■ **Aim of the task**
Would you return, word for word, the lines of the data below from the line with "seminar leaders examined" through the line with "applications and school", and no others?

━━━━━ Available data ━━━━━

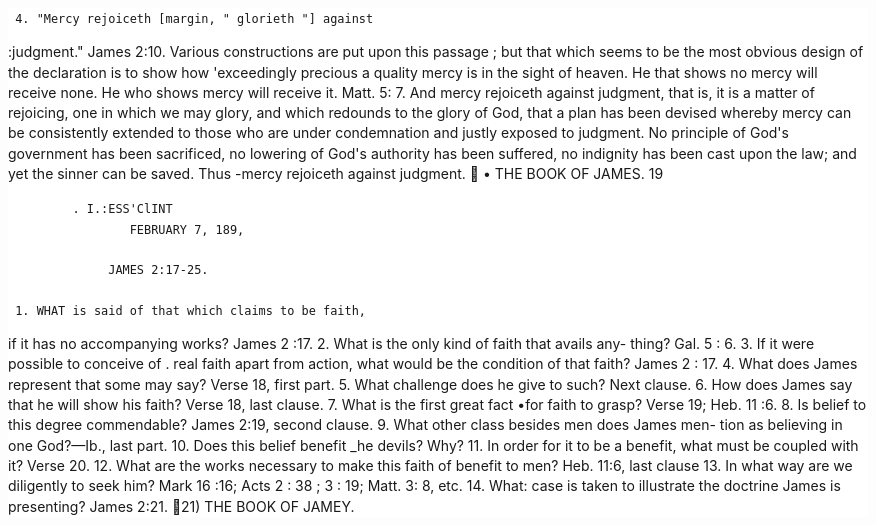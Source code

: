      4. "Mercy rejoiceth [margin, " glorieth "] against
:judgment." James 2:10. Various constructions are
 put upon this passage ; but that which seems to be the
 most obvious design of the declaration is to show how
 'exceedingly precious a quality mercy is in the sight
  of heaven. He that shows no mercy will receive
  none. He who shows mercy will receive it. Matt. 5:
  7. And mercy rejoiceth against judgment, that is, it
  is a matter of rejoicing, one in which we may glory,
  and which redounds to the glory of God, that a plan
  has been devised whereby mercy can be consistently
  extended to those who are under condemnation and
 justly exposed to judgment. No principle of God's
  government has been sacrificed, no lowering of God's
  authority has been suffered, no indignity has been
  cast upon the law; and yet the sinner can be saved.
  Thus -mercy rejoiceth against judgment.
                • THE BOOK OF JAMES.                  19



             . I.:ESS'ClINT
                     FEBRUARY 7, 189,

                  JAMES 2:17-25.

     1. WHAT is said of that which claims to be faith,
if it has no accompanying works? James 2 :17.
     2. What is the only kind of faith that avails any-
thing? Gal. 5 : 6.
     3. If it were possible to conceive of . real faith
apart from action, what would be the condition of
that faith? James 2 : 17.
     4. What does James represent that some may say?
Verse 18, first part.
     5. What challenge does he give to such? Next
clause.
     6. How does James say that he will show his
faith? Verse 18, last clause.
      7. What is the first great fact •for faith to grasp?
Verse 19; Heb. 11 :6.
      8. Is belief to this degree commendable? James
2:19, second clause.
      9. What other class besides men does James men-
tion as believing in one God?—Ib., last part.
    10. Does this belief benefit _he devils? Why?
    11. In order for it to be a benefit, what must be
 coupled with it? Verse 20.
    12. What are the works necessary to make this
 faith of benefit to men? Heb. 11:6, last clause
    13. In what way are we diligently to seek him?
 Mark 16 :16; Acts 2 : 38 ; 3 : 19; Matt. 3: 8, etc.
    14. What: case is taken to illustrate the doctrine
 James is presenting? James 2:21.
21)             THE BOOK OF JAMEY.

━━━━━
━━━━━ Available data ━━━━━

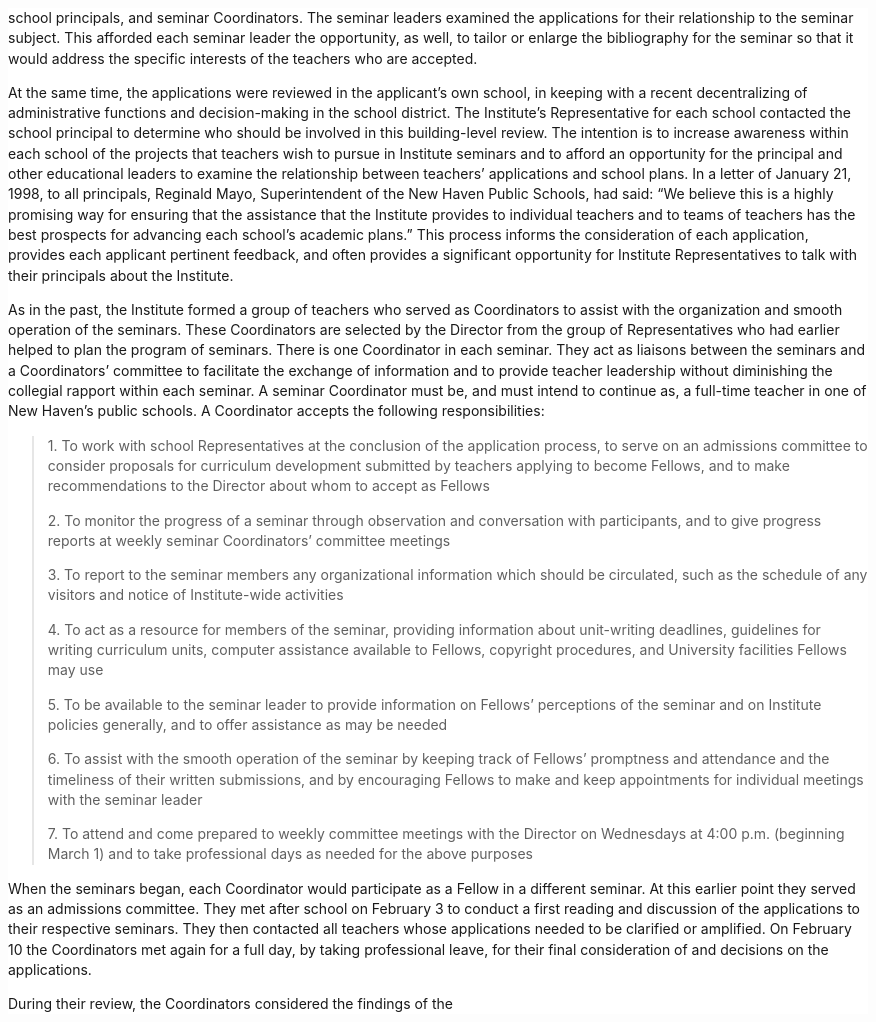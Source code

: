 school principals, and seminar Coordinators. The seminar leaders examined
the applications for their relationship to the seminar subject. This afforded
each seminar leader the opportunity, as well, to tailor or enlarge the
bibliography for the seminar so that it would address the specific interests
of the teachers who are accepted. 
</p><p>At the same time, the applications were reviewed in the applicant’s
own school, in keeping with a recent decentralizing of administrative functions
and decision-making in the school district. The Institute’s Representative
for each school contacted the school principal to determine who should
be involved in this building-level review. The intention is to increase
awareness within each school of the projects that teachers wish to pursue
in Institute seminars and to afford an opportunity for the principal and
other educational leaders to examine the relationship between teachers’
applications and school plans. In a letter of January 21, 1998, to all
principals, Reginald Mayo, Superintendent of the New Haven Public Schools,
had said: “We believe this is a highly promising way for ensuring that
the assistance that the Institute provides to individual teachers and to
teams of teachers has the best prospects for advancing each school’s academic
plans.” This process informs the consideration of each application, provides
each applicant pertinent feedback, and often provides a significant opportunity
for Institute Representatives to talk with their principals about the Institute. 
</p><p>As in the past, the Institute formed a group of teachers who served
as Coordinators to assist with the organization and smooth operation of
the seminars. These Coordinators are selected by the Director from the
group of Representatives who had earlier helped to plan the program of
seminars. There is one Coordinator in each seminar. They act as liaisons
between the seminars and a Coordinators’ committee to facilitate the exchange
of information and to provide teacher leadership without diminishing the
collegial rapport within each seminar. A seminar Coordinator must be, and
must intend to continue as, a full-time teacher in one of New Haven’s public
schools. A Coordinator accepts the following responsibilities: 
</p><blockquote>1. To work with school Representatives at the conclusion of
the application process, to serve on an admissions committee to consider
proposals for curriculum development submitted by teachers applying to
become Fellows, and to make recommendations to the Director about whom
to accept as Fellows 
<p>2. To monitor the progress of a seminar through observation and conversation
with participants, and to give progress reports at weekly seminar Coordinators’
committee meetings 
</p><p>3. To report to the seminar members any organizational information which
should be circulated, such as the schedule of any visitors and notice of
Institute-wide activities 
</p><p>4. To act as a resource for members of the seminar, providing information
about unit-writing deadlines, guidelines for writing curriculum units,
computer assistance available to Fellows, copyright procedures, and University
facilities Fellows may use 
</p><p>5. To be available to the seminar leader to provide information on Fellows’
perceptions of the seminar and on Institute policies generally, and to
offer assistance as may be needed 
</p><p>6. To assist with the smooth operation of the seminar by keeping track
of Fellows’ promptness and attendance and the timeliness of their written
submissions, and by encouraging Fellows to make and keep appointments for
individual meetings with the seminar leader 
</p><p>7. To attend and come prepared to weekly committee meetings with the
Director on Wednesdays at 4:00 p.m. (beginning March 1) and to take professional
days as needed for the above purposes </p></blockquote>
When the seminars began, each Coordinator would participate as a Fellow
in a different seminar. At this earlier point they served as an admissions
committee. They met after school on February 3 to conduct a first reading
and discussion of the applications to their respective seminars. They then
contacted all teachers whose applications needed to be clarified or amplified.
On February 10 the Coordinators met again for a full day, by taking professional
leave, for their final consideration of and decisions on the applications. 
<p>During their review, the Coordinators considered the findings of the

━━━━━

■ **Expected answer**
: school principals, and seminar Coordinators. The seminar leaders examined
the applications for their relationship to the seminar subject. This afforded
each seminar leader the opportunity, as well, to tailor or enlarge the
bibliography for the seminar so that it would address the specific interests
of the teachers who are accepted. 
</p><p>At the same time, the applications were reviewed in the applicant’s
own school, in keeping with a recent decentralizing of administrative functions
and decision-making in the school district. The Institute’s Representative
for each school contacted the school principal to determine who should
be involved in this building-level review. The intention is to increase
awareness within each school of the projects that teachers wish to pursue
in Institute seminars and to afford an opportunity for the principal and
other educational leaders to examine the relationship between teachers’
applications and school plans. In a letter of January 21, 1998, to all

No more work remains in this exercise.